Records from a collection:
====
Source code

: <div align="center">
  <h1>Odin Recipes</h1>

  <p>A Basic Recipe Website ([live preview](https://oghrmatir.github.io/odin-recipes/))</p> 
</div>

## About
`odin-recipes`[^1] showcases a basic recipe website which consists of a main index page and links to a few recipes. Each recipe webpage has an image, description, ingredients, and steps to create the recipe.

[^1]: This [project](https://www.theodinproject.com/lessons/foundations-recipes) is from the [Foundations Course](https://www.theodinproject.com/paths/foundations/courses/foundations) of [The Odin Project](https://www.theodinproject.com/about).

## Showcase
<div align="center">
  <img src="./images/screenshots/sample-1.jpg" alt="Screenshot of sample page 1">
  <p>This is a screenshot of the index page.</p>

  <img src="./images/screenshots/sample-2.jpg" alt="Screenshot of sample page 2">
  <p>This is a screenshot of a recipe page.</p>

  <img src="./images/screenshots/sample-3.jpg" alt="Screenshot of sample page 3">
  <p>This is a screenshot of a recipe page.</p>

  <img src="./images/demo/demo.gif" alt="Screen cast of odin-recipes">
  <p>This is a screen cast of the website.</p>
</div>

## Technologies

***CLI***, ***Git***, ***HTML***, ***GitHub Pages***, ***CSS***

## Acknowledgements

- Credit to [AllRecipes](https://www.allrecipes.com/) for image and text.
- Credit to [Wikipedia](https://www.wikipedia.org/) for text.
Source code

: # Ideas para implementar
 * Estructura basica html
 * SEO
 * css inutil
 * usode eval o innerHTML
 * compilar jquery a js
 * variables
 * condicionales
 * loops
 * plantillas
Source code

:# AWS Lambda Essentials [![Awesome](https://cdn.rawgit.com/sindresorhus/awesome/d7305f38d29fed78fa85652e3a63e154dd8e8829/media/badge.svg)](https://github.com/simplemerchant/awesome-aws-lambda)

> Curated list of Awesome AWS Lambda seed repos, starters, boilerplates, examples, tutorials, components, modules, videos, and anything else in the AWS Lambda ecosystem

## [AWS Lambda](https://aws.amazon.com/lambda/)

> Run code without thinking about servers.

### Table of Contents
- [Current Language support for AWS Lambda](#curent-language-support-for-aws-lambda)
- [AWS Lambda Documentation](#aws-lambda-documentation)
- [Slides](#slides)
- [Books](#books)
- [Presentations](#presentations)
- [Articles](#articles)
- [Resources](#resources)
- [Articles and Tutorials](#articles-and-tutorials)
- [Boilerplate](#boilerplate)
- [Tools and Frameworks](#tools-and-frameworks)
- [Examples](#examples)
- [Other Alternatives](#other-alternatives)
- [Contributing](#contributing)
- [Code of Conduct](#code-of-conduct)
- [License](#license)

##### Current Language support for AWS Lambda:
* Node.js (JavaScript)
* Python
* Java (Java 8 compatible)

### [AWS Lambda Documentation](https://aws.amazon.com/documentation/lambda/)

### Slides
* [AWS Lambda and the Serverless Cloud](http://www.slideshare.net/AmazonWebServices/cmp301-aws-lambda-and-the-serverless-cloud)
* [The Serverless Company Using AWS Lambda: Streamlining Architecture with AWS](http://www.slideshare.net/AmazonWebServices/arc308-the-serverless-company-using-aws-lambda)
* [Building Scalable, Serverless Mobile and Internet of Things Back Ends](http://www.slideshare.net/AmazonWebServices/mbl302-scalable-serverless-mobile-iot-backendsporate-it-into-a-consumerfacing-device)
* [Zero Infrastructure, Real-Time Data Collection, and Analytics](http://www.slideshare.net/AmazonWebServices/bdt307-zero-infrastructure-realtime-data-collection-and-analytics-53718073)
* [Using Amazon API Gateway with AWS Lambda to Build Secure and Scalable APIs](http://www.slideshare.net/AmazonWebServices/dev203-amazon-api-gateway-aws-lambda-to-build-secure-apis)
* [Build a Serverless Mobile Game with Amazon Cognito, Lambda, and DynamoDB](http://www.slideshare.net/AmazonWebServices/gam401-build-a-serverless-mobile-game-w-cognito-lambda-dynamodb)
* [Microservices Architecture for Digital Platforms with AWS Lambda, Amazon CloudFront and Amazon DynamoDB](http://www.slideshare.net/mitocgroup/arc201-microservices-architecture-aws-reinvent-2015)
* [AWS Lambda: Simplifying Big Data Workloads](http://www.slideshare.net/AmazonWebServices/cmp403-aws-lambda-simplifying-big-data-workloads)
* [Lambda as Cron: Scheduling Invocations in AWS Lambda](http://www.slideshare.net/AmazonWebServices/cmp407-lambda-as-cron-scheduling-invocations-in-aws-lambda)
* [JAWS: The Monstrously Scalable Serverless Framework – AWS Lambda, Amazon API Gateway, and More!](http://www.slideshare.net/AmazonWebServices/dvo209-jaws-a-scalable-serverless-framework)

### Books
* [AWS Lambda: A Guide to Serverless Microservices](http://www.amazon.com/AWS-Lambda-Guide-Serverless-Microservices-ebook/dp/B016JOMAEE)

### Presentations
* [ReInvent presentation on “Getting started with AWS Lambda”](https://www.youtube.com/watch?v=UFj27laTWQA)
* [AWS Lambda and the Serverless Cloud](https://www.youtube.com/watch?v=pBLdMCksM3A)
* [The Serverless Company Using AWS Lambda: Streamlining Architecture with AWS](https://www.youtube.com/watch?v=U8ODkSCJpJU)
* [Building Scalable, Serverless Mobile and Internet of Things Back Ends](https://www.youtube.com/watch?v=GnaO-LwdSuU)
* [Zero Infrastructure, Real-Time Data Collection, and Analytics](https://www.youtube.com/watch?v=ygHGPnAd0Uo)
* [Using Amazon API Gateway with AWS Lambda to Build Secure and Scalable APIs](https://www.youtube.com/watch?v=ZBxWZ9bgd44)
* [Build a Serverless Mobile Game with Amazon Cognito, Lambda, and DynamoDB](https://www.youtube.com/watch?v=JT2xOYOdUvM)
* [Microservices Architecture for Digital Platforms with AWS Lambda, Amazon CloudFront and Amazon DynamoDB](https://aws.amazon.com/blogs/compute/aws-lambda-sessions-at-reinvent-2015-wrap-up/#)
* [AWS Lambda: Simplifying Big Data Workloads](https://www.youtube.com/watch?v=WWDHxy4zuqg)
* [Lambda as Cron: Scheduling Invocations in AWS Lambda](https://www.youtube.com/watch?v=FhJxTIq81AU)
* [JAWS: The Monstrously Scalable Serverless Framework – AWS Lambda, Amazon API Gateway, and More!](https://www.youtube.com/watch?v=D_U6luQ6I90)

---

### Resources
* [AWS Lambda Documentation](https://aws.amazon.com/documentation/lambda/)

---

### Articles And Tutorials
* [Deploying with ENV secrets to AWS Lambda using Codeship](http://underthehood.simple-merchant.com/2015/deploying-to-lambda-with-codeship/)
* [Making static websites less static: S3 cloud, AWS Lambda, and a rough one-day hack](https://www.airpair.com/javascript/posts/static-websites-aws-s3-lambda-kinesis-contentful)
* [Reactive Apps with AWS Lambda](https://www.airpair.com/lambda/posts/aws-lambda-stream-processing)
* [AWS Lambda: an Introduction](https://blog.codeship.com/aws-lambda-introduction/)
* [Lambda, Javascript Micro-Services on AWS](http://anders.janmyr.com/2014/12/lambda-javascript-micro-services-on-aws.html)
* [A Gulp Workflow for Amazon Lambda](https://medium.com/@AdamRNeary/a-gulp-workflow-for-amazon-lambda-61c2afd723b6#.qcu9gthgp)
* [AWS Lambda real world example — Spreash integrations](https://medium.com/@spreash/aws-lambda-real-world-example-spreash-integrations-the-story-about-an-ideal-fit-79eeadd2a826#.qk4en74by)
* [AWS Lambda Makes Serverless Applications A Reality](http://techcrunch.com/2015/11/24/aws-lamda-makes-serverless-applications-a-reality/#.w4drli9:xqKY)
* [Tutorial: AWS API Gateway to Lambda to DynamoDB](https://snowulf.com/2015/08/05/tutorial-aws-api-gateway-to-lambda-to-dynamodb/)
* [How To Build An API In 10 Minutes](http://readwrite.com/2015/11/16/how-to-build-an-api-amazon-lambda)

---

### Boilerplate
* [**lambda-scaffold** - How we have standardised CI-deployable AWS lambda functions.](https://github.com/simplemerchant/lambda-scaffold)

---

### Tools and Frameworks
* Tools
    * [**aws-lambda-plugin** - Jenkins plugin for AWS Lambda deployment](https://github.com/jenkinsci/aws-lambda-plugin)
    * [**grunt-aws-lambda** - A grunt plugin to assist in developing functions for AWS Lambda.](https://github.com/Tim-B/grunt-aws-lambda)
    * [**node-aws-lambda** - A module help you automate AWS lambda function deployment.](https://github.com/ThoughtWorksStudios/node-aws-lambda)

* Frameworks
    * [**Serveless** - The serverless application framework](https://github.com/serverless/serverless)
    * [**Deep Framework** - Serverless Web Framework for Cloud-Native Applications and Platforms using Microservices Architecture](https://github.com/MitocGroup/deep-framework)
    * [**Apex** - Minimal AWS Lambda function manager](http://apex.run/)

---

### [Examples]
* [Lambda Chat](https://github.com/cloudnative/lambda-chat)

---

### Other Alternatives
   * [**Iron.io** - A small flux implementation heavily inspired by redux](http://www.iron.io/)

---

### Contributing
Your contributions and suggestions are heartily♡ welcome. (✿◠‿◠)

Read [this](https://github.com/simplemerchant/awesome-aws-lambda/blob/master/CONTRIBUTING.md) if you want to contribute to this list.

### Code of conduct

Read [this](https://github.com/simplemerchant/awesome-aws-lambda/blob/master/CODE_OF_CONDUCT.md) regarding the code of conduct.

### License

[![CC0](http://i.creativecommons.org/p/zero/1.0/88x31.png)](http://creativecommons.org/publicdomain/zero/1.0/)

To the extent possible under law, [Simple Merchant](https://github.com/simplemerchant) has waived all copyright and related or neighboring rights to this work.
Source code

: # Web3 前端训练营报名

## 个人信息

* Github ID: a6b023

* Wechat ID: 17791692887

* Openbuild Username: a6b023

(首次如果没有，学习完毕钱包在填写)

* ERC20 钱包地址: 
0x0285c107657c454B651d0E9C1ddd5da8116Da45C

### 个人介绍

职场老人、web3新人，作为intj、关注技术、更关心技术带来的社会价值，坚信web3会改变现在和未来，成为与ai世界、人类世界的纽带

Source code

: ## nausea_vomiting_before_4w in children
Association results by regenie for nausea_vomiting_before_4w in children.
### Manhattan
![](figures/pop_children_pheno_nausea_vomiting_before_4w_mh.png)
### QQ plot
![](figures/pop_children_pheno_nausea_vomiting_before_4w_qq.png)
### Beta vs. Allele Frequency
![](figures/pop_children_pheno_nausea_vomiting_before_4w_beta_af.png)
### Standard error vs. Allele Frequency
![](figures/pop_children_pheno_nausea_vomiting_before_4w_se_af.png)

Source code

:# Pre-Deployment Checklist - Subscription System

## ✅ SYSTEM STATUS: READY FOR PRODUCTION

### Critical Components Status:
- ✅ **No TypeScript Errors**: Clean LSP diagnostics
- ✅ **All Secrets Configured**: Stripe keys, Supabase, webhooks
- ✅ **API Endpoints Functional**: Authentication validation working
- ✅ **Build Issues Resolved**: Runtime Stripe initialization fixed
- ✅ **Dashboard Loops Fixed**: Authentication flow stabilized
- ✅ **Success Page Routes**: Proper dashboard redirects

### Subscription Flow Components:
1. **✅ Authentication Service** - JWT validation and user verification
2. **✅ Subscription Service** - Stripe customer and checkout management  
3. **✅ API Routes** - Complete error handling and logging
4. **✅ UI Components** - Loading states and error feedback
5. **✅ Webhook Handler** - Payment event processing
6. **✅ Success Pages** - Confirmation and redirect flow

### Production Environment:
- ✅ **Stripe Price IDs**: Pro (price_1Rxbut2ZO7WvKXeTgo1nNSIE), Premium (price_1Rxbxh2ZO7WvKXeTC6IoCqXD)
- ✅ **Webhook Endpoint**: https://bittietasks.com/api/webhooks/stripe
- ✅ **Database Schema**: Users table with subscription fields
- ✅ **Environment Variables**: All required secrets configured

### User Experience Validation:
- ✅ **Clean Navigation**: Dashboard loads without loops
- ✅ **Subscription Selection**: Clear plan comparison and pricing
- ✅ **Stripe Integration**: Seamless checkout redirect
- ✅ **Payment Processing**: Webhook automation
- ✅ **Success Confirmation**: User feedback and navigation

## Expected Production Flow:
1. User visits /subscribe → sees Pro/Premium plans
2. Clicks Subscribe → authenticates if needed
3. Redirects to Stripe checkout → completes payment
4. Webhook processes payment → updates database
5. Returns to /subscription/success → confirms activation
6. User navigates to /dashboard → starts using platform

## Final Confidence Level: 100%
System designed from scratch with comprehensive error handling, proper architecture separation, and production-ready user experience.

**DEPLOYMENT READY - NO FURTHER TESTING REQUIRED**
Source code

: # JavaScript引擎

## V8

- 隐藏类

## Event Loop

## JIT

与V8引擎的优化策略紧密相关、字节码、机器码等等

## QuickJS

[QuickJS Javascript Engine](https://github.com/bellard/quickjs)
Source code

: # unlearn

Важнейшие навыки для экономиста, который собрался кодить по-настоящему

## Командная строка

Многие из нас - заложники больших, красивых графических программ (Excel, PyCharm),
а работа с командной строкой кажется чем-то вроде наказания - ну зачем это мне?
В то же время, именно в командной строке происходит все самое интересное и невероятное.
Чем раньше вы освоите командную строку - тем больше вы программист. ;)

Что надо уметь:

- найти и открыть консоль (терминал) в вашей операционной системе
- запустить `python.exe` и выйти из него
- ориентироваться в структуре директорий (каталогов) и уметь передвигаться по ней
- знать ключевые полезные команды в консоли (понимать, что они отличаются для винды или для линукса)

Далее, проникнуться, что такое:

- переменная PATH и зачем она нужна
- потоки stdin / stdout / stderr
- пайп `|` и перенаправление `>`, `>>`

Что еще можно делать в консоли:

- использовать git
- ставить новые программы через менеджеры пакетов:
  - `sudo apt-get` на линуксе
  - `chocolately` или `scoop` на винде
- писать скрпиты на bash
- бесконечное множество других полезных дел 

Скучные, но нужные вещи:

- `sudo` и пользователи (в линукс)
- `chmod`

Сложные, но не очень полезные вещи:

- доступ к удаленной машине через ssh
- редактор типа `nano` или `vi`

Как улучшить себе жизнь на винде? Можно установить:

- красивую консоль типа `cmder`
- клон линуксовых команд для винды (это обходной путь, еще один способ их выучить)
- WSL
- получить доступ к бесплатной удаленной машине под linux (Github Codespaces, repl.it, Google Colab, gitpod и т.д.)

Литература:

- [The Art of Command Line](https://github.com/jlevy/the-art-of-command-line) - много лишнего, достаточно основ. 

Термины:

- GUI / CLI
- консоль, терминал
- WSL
====
• Task instructions:
Among the entries above, the lines between the ones containing "- ✅ **Subscription" and "4. Webhook processes", inclusive, are to be transcribed exactly. No other line is to be given.

• Reply:
- ✅ **Subscription Selection**: Clear plan comparison and pricing
- ✅ **Stripe Integration**: Seamless checkout redirect
- ✅ **Payment Processing**: Webhook automation
- ✅ **Success Confirmation**: User feedback and navigation

## Expected Production Flow:
1. User visits /subscribe → sees Pro/Premium plans
2. Clicks Subscribe → authenticates if needed
3. Redirects to Stripe checkout → completes payment
4. Webhook processes payment → updates database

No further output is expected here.